▼
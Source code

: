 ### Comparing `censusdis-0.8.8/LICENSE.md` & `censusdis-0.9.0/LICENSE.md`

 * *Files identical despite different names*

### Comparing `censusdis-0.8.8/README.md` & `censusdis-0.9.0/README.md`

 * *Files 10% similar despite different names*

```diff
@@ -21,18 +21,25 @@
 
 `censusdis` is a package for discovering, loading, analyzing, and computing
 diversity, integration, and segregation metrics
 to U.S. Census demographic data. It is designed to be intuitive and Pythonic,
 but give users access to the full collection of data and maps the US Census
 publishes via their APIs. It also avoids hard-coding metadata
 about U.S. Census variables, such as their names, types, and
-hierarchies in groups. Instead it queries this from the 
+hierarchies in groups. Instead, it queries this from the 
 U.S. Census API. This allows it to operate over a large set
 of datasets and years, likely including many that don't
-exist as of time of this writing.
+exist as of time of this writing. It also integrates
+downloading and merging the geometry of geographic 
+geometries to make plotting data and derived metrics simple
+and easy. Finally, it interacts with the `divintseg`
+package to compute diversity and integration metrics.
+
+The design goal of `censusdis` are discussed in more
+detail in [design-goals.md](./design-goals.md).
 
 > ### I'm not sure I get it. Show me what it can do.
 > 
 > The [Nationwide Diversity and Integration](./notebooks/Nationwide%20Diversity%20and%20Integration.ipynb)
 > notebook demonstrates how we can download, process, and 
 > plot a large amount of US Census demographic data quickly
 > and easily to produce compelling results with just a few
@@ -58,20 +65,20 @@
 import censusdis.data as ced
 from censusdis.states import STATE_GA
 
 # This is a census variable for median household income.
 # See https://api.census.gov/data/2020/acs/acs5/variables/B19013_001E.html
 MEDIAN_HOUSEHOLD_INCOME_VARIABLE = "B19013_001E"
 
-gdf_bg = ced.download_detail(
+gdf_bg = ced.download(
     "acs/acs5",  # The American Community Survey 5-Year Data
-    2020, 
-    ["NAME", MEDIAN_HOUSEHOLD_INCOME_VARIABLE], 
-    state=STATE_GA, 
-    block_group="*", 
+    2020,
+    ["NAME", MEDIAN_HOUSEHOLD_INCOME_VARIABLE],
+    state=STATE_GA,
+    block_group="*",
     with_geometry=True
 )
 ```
▲
- [Task brief]: Take every line above that includes "Instead" and list it.

- [Task output]:
-hierarchies in groups. Instead it queries this from the 
+hierarchies in groups. Instead, it queries this from the 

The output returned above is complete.